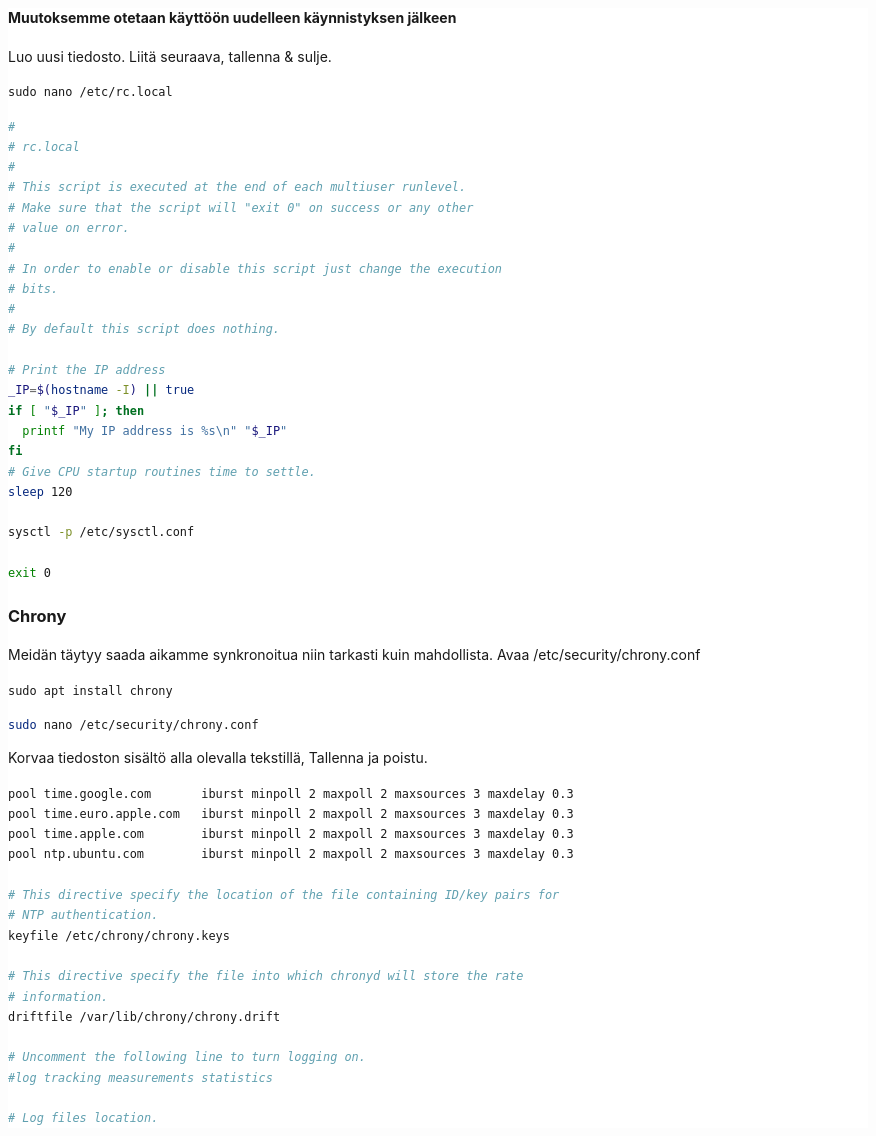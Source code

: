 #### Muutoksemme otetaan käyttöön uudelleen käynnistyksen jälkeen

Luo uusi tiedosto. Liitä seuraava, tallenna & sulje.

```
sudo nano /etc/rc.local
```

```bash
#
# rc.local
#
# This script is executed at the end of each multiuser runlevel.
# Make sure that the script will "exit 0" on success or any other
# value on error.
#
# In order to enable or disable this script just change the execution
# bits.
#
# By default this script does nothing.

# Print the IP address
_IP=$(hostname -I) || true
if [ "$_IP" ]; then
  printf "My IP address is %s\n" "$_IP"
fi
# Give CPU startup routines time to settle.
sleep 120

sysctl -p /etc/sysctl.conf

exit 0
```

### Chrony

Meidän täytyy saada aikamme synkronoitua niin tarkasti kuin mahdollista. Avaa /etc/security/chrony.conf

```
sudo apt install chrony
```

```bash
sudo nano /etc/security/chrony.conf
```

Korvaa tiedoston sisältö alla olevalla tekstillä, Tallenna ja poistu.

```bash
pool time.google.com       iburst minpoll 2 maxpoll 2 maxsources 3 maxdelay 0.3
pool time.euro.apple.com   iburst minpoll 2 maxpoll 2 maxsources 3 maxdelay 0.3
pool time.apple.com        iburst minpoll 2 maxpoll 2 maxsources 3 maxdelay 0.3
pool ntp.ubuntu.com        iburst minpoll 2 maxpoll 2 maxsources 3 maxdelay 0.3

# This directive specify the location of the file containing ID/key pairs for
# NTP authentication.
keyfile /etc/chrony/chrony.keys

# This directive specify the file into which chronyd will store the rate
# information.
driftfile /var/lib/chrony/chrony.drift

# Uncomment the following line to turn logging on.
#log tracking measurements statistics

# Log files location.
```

--------------------------------

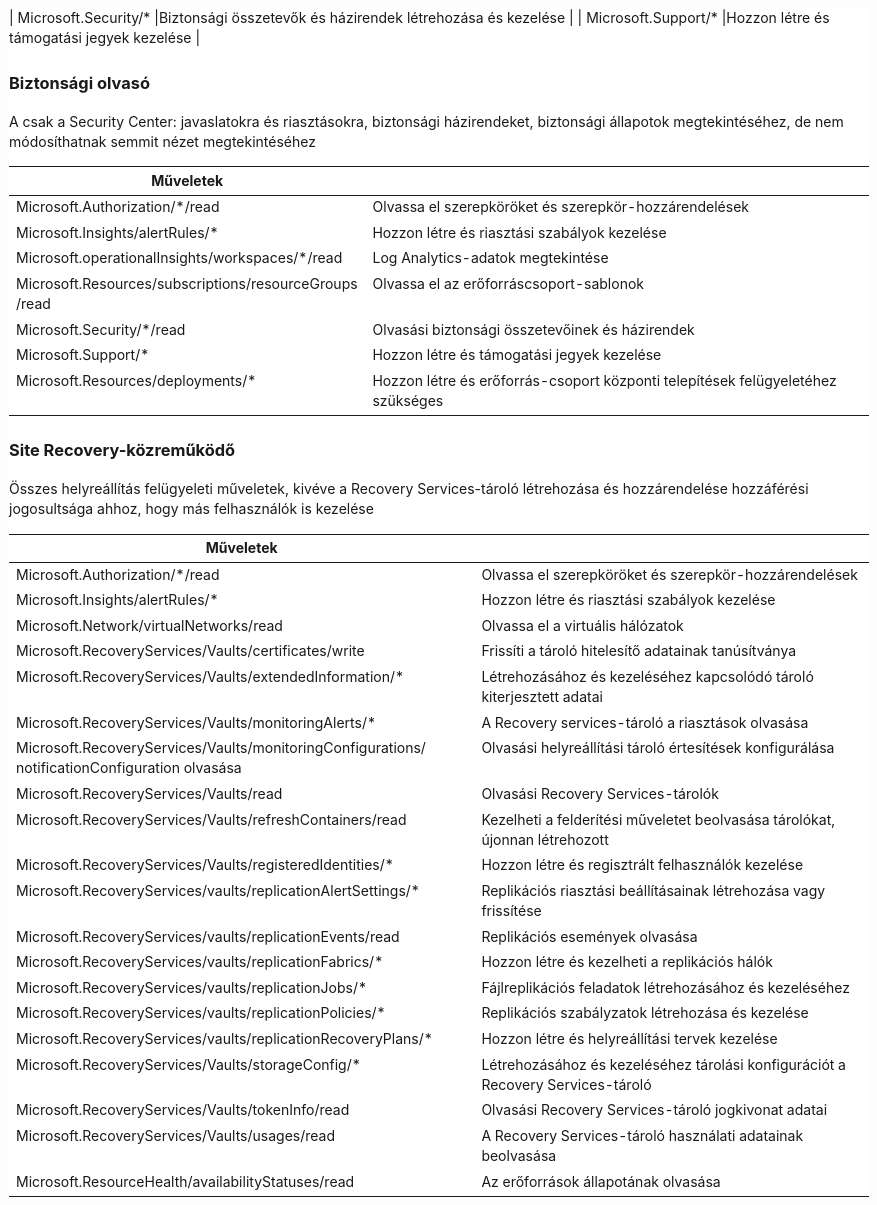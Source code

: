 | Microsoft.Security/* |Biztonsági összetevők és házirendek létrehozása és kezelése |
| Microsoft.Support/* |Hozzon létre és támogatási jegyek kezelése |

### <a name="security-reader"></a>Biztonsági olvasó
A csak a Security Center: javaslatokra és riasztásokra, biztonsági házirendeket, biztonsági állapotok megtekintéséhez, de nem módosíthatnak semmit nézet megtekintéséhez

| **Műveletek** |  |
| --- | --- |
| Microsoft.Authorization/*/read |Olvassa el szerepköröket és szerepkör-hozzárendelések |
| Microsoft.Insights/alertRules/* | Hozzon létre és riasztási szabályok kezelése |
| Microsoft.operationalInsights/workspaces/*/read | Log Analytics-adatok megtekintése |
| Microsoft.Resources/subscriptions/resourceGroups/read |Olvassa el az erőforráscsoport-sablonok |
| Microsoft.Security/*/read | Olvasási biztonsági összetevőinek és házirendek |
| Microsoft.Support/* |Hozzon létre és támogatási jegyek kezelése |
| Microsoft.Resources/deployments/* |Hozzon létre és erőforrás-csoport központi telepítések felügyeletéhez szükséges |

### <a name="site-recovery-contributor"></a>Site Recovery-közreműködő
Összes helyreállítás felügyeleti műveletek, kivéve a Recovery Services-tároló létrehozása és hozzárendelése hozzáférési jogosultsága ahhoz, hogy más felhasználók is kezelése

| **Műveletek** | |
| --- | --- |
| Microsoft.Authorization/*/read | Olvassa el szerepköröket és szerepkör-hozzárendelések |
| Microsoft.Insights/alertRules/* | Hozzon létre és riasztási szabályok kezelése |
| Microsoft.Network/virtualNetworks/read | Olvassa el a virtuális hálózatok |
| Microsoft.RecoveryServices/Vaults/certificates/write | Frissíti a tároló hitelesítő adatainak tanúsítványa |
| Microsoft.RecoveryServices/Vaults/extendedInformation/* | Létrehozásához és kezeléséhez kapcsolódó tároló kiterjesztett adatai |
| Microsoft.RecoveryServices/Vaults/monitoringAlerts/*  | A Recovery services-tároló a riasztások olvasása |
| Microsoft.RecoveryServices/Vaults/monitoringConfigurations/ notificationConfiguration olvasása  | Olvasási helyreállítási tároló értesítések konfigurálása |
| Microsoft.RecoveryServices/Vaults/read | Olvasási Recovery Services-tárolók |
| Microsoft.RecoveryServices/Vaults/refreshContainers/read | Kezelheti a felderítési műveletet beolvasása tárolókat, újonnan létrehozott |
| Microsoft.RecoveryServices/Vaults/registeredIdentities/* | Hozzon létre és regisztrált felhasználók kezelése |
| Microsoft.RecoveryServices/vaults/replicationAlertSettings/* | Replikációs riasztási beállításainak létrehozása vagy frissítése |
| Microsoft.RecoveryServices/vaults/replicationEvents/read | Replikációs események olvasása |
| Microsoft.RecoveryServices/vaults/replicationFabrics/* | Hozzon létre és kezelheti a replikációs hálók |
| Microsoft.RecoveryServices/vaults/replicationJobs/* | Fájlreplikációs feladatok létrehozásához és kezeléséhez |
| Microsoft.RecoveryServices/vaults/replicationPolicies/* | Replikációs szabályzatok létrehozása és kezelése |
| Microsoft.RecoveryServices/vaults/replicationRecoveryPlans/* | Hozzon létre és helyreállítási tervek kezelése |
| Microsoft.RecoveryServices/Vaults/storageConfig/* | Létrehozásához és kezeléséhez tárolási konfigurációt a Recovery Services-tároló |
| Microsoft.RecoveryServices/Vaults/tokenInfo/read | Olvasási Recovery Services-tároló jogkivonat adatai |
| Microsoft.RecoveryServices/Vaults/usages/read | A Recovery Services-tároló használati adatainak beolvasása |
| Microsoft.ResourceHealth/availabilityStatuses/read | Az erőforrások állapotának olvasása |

--------------------------------

- [WHAT IS EXPECTED] Working from the material above, state how many lines contain "nano"; give only the number.

- [SOLUTION TO THIS PROBLEM] 2